Mind you he was straight up lying, something I feel very comfortable saying. You see he doesn’t meet with constituents as evident by him not showing up to a meeting his office organized in August. Since that fiasco it’s been radio silence.
The crazy thing is, as corrupt as he is and as anti-democratic as his suggestion is, it may actually make it to Tallahassee.
From Florida Politics,
FP reached out to Duval Delegation members for their takes and found that Fischer likely won’t have a problem getting a second for his motion.
Rep. Wyman Duggan, a Republican likewise aligned with Curry, supports the measure.
“If the voters don’t want it, they will tell us,” Duggan says.
Duggan also notes that the “Duval Consolidation agreement and the Charter give the Legislature a governing role independent of the City Council.”
The Council was slated to vote in opposition to a previous version of the Fischer bill in committee last week; however, Duggan’s take is that the Legislature can move independently of input from local lawmakers.
Veteran observers can’t remember a time when a Legislature pushed a local bill without a mandate from the City Council. Despite the lack of public outcry (other than advocacy from unnamed “constituents” Fischer cites), this could set a new precedent.
Sen. Aaron Bean also backs the move. “If it passes,” Bean said, “Jacksonville voters will have the final say.”
Sadly, it’s not like bean and Duggan are much better than Fischer. Side note, the picture below is the one Florida Politics put up accompany the article. Not Fischer’s best look but I guess neither is attempting to screw over the city he is supposed to represent on behalf of his donors.
Mark Woods in the Times Union, also explained what a bad idea an elected superintendent is and even though he is probably the nicest man you will ever meet, Fischer’s disingenuousness.
From the Times Union,
Fischer initially wanted to do away with an elected school board and give the mayor the power to appoint the board.
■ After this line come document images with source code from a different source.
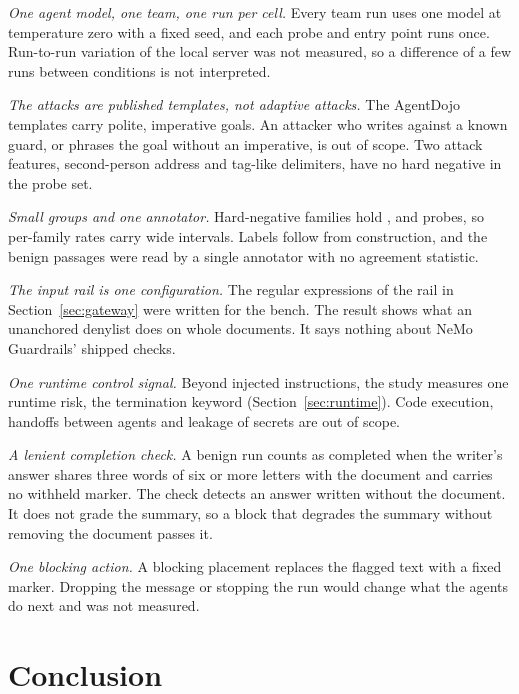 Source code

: \documentclass[conference]{IEEEtran}
\begin{document}
\emph{One agent model, one team, one run per cell.} Every team run uses one
model at temperature zero with a fixed seed, and each probe and entry point
runs once. Run-to-run variation of the local server was not measured, so a
difference of a few runs between conditions is not interpreted.

\emph{The attacks are published templates, not adaptive attacks.} The
\NTemplates{} AgentDojo templates carry polite, imperative goals. An
attacker who writes against a known guard, or phrases the goal without an
imperative, is out of scope. Two attack features, second-person address
and tag-like delimiters, have no hard negative in the probe set.

\emph{Small groups and one annotator.} Hard-negative families hold
\NHnImperative{}, \NHnVocab{} and \NHnIdentifier{} probes, so per-family rates
carry wide intervals. Labels follow from construction, and the benign
passages were read by a single annotator with no agreement statistic.

\emph{The input rail is one configuration.} The regular expressions of the
rail in Section~\ref{sec:gateway} were written for the bench. The result
shows what an unanchored denylist does on whole documents. It says nothing
about NeMo Guardrails' shipped checks.

\emph{One runtime control signal.} Beyond injected instructions, the study
measures one runtime risk, the termination keyword
(Section~\ref{sec:runtime}). Code execution, handoffs between agents and
leakage of secrets are out of scope.

\emph{A lenient completion check.} A benign run counts as completed when the
writer's answer shares three words of six or more letters with the document
and carries no withheld marker. The check detects an answer written without
the document. It does not grade the summary, so a block that degrades the
summary without removing the document passes it.

\emph{One blocking action.} A blocking placement replaces the flagged text
with a fixed marker. Dropping the message or stopping the run would change
what the agents do next and was not measured.

\section{Conclusion}
\label{sec:conclusion}
\end{document}
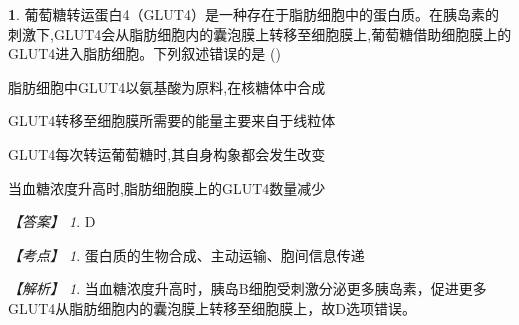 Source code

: \documentclass[UTF8, 10pt, a4paper, oneside]{ctexart}
\theoremstyle{definition}
\newtheorem{exercise}{}
\theoremstyle{remark}
\newtheorem*{answer}{【答案】}
\newtheorem*{point}{【考点】}      %
\newtheorem*{explanation}{【解析】}     %
\theoremstyle{plain}
\begin{document}
\begin{exercise}
    葡萄糖转运蛋白4（GLUT4）是一种存在于脂肪细胞中的蛋白质。在胰岛素的刺激下,GLUT4会从脂肪细胞内的囊泡膜上转移至细胞膜上,葡萄糖借助细胞膜上的GLUT4进入脂肪细胞。下列叙述错误的是 \quad(\quad)
    \begin{adjustwidth}{2em}{}
        \begin{asparaenum}[A. ]
            \item 脂肪细胞中GLUT4以氨基酸为原料,在核糖体中合成
            \item GLUT4转移至细胞膜所需要的能量主要来自于线粒体
            \item GLUT4每次转运葡萄糖时,其自身构象都会发生改变
            \item 当血糖浓度升高时,脂肪细胞膜上的GLUT4数量减少
        \end{asparaenum}
    \end{adjustwidth}
    \begin{answer}
        D
    \end{answer}
    \begin{point}
        蛋白质的生物合成、主动运输、胞间信息传递
    \end{point}
    \begin{explanation}
        当血糖浓度升高时，胰岛B细胞受刺激分泌更多胰岛素，促进更多GLUT4从脂肪细胞内的囊泡膜上转移至细胞膜上，故D选项错误。
    \end{explanation}
\end{exercise}
\end{document}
Then, a month later, after Mayor Lenny Curry came out against an appointed board but in support of an elected superintendent, Fischer changed directions and filed a bill to have the mayor’s political committee — I mean, the public — elect a superintendent.
“It’s clear to me that voters want more say about what happens in their school system, so it’s just a natural evolution of the conversation,” Fischer said.
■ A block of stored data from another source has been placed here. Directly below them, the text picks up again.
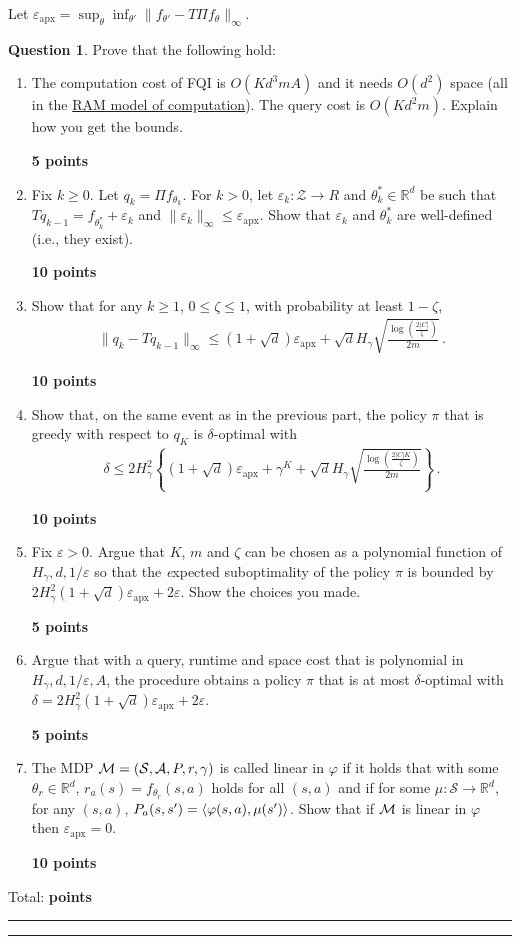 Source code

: \documentclass{article}
\newcommand{\norm}[1]{\| #1 \|}
\renewcommand{\epsilon}{\varepsilon}
\renewcommand{\phi}{\varphi}
\newcommand{\R}{\mathbb{R}}
\newcommand{\cZ}{\mathcal{Z}}
\DeclareMathOperator*{\1}{\mathbbm{1}}
\newcommand{\0}{\mathbf{0}}
\newcounter{DocPoints} %
\newcounter{QuestionPoints} %
\newcommand{\points}[1]{%
	\par\mbox{}\par\noindent\hfill {\bf #1 points}%
	\addtocounter{DocPoints}{#1}
	\addtocounter{QuestionPoints}{#1}
}
\newcommand{\tpoints}[1]{        %
	\ifthenelse{\isempty{#1}}%
	{%
	}%
	{%
		\addtocounter{DocPoints}{#1}
		\addtocounter{QuestionPoints}{#1}
	}													 %
	\par\mbox{}\par\noindent\hfill {Total: \bf \arabic{QuestionPoints}\xspace points}\par\mbox{}\par\hrule\hrule
	\setcounter{QuestionPoints}{0}
}
\theoremstyle{definition}
\newtheorem{question}{Question}
\theoremstyle{remark}
\newcommand{\cS}{\mathcal{S}}
\newcommand{\cA}{\mathcal{A}}
\begin{document}
\newcommand{\epx}{\varepsilon_{\textrm{apx}}}
Let $\epx = \sup_{\theta} \inf_{\theta'} \norm{  f_{\theta'} - T \Pi f_{\theta} }_\infty$.
\begin{question}
Prove that the following hold:
\begin{enumerate}
\item The computation cost of FQI is $O(K d^3 m A)$ and it needs $O(d^2)$ space (all in the \href{https://en.wikipedia.org/wiki/Random-access_machine}{RAM model of computation}). The query cost is $O(K d^2 m)$. Explain how you get the bounds.
\points{5}
\item Fix $k\ge 0$. 
Let $q_k = \Pi f_{\theta_k}$. For $k>0$, let $\epsilon_k:\cZ \to R$ and $\theta_k^*\in \R^d$ 
be such that 
$T q_{k-1}= f_{\theta_k^*}+\epsilon_k$ 
and $\norm{\epsilon_k}_\infty \le \epx$. Show that $\epsilon_k$ and $\theta_k^*$ are well-defined (i.e., they exist).
\points{10}
\item Show that for any  $k\ge 1$, $0\le \zeta\le 1$, with probability at least $1-\zeta$,
\begin{align*}
\norm{q_k - T q_{k-1}}_\infty \le (1+\sqrt{d}) \epx + \sqrt{d} H_\gamma \sqrt{\frac{\log\left(\frac{2|C|}{\zeta}\right)}{2m}}\,.
\end{align*}
\points{10}
\item Show that, on the same event as in the previous part, the policy $\pi$ that is greedy with respect to $q_K$ is $\delta$-optimal with 
\begin{align*}
\delta \le 2 H_\gamma^2
\left\{
(1+\sqrt{d}) \epx +
 \gamma^K 
+ \sqrt{d} H_\gamma \sqrt{\frac{\log\left(\frac{2|C| K}{\zeta}\right)}{2m}} \right\}\,.
\end{align*}
\points{10}
\item 
Fix $\epsilon>0$.
Argue that $K$, $m$ and $\zeta$ can be chosen
as a polynomial function of $H_\gamma,d, 1/\epsilon$
so that the {\emph expected} suboptimality of the policy $\pi$ is bounded by
$2H_\gamma^2 (1+\sqrt{d})\epx + 2\epsilon$.  Show the choices you made.
\points{5}
\item Argue that with a query, runtime and space cost that is polynomial in $H_\gamma,d, 1/\epsilon,A$, 
the procedure obtains a policy $\pi$ that is at most $\delta$-optimal with
$\delta=2H_\gamma^2 (1+\sqrt{d})\epx + 2\epsilon$.
\points{5}
\item The MDP $\cM = (\cS,\cA,P,r,\gamma)$ is called linear in $\phi$ if it holds that with some $\theta_r\in \R^d$, $r_a(s) = f_{\theta_r}(s,a)$ holds for all $(s,a)$ and if for some $\mu:\cS \to \R^d$, 
 for any $(s,a)$,
$P_a(s,s') = \ip{\phi(s,a), \mu(s')}$. Show that if $\mathcal{M}$ is linear in $\phi$ then $\epx = 0$.
\points{10}
\end{enumerate}
\tpoints{}
\end{question}
\end{document}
Until this year, only three states allowed elected superintendents: Florida, Alabama and Mississippi.
Mississippi got out of the club, saying that starting Jan. 1 all local school superintendents shall be appointed by their local school boards. (In Mississippi, shall means shall.)
So ... Fischer wants to take a school district that narrowly missed an A grade last year and go to a system that Mississippi has abandoned, leaving 78 districts nationwide with it — many of them small and/or rural.
If we did this, we would be the largest school district in America with an elected superintendent.
This isn’t to say that having an appointed superintendent eliminates politics and gets the perfect leader. Or that having an elected superintendent doesn’t work in some districts. But to suggest this is the route for Duval to go — that instead of a search that extends far outside our city limits we should have a partisan election of Duval residents — doesn’t make sense.
It instead makes one wonder, as much does these days, about the games being played.
Did I mention Fischer lies as easily as I breathe and he doesn’t care about anybody but himself even if that means advancing his donor agenda which is bad for everyone but them? Just making sure.
Friends, we deserve better than Fischer and sadly I can’t imagine anyone worse.